→ **EXTRACTED DATA**:
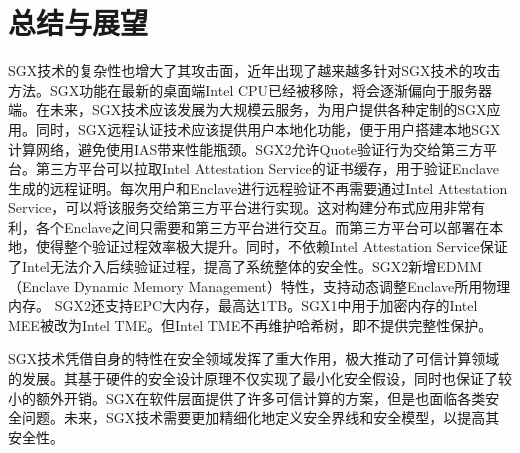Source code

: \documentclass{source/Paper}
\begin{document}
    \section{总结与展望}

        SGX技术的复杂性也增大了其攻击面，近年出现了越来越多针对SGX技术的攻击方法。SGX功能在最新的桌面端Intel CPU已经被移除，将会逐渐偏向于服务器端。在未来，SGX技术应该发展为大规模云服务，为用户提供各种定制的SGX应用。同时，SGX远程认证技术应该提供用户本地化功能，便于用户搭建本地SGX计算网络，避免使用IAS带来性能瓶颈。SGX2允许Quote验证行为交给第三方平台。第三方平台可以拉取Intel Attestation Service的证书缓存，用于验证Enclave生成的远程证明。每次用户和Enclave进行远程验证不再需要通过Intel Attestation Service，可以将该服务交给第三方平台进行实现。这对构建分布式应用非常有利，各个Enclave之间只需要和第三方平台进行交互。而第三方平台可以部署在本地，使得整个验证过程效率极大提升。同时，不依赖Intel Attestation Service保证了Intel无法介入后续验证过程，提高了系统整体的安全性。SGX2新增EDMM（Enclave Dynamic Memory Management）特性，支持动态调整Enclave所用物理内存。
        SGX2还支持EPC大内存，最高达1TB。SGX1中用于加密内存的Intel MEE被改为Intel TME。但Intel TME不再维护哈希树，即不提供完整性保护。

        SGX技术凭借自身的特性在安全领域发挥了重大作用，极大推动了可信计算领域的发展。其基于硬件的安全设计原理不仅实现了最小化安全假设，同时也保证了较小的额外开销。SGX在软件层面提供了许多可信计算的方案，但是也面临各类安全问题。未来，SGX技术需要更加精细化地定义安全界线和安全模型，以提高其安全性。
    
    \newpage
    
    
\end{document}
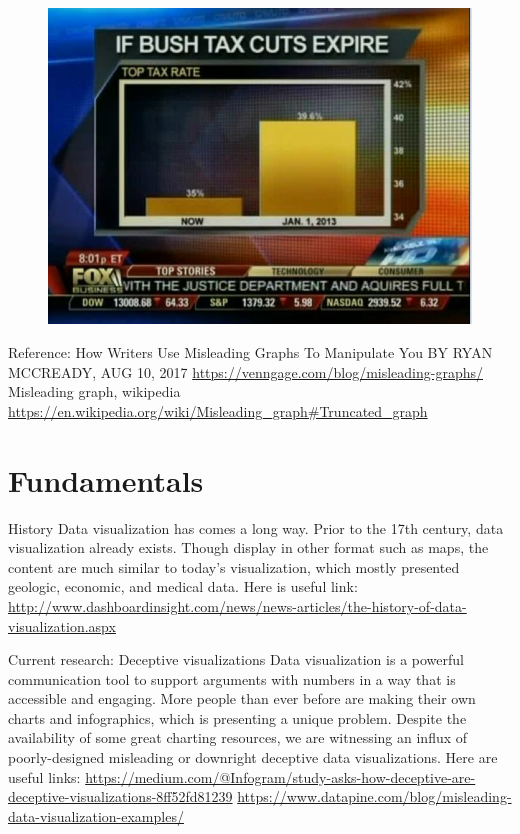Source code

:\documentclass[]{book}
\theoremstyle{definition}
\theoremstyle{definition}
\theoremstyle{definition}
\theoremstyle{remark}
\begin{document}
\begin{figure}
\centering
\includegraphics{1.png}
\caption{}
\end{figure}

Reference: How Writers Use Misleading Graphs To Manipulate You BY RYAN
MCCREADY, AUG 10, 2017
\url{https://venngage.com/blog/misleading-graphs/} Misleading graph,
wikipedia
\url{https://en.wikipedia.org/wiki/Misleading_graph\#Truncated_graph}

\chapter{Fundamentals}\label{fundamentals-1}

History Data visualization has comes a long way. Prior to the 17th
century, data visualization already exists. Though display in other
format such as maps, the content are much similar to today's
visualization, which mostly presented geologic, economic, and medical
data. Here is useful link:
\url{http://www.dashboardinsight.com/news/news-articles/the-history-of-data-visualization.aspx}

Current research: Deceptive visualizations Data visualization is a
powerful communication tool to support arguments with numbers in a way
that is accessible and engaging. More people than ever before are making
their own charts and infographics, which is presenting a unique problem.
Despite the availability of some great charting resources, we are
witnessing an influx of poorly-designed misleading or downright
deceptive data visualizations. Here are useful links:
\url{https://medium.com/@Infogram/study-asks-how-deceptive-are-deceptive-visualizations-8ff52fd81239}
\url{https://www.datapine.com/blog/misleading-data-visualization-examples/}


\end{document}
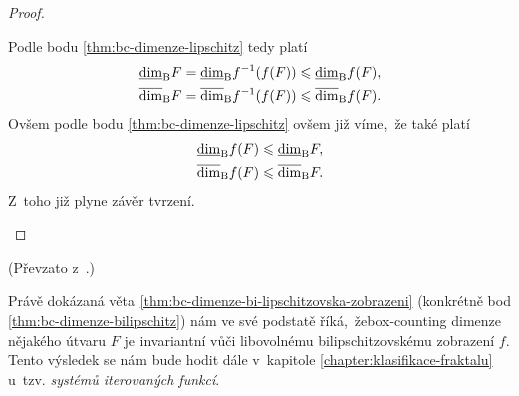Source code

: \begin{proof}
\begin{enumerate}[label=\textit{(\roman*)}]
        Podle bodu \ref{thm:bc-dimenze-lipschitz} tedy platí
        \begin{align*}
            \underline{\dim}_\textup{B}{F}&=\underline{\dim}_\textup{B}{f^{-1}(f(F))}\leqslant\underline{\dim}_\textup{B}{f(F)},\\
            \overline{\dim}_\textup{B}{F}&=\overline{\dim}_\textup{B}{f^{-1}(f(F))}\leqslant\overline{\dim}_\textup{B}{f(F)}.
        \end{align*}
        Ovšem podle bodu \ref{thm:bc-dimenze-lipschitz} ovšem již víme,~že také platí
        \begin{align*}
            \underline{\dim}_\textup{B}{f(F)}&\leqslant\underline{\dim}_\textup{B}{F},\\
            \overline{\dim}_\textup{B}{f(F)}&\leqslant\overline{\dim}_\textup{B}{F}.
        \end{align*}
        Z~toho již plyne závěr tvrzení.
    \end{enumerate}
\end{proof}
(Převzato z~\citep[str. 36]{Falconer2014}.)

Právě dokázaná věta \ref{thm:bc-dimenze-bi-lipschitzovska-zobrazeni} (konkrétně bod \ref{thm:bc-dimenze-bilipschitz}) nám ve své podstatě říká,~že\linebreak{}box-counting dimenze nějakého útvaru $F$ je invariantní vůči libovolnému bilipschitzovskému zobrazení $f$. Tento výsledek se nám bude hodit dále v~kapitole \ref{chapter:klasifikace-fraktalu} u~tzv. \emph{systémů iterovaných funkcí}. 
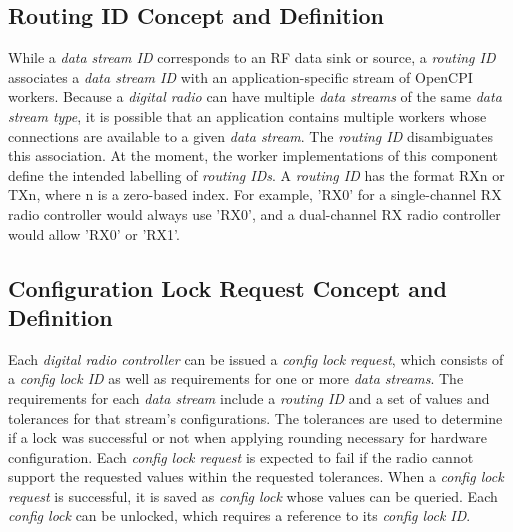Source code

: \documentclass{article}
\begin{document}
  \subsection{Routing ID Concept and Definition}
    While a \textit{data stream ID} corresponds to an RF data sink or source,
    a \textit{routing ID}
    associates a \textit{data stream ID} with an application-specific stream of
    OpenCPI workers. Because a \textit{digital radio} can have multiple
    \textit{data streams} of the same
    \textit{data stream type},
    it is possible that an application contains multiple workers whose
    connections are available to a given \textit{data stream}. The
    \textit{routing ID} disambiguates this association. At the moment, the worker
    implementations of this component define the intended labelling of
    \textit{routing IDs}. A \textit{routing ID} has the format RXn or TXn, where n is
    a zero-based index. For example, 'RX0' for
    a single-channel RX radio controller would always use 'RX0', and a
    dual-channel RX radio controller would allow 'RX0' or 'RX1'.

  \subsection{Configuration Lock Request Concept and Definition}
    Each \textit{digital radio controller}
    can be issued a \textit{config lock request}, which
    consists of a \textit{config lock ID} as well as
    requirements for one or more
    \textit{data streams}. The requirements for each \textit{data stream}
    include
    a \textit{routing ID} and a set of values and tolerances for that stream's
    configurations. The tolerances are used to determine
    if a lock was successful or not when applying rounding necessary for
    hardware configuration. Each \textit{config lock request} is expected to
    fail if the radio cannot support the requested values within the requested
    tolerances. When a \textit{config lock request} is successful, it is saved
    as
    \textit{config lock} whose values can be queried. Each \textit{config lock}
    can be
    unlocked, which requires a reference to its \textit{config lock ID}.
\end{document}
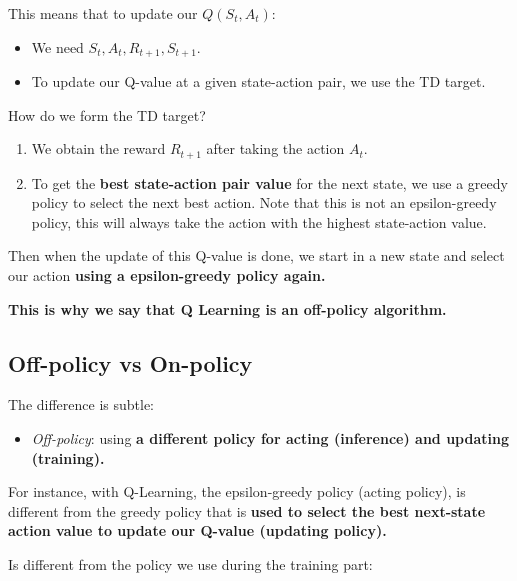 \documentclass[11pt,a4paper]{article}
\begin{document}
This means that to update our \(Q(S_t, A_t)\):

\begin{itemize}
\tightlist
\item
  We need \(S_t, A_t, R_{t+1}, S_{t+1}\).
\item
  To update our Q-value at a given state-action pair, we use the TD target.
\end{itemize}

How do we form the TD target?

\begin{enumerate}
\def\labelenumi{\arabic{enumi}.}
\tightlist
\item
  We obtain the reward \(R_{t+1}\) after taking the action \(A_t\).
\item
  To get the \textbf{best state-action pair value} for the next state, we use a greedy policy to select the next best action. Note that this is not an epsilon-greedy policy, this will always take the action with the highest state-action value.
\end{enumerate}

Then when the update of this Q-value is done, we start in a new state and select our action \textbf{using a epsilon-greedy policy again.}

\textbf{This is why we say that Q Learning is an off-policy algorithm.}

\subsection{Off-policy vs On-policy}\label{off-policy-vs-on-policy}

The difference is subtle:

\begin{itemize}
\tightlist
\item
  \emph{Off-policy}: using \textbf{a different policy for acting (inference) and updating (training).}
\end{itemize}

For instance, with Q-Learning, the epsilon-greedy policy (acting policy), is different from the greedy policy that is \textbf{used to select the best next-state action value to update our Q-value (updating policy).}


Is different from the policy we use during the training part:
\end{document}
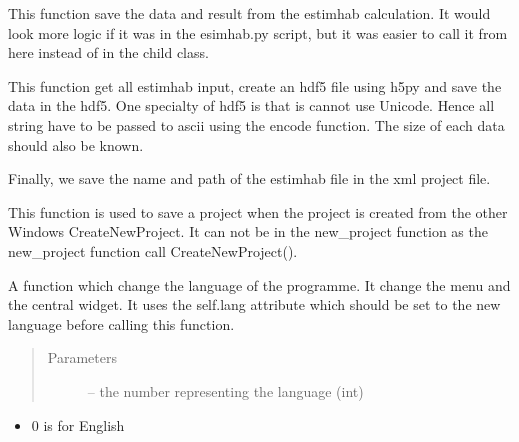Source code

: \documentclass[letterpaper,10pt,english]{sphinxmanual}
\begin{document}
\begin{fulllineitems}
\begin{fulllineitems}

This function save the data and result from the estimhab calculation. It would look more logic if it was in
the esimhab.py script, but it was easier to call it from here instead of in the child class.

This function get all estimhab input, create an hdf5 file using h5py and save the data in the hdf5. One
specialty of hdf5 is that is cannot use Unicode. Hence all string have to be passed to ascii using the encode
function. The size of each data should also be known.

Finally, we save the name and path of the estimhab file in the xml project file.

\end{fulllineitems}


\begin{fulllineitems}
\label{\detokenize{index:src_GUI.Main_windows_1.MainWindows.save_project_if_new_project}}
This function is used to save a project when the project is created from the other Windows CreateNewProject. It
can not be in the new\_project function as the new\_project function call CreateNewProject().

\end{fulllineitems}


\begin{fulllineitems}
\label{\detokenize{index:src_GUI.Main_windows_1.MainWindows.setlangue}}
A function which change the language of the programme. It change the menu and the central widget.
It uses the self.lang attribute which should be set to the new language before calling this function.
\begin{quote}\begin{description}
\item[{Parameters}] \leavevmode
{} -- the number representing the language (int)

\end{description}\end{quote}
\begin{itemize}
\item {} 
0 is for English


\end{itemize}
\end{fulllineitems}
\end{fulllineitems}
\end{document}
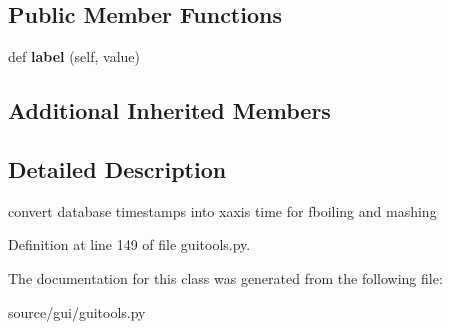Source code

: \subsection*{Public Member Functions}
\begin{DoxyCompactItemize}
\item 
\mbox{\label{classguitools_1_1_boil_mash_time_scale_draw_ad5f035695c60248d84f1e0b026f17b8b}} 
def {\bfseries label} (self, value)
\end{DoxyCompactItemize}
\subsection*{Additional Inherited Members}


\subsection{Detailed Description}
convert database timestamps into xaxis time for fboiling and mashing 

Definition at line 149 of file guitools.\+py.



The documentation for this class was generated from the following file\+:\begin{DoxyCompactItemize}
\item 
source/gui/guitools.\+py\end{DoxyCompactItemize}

→ **ASSIGNED TASK**:
I'd like the lines above repeated exactly, from the one that contains "Is different from the policy" through the one that contains "the esimhab.py script, but", with no pictures.

→ **TASK ANSWER**:
Is different from the policy we use during the training part:
\end{document}
Source code

: \documentclass[letterpaper,10pt,english]{sphinxmanual}
\begin{document}
\begin{fulllineitems}
\begin{fulllineitems}

This function save the data and result from the estimhab calculation. It would look more logic if it was in
the esimhab.py script, but it was easier to call it from here instead of in the child class.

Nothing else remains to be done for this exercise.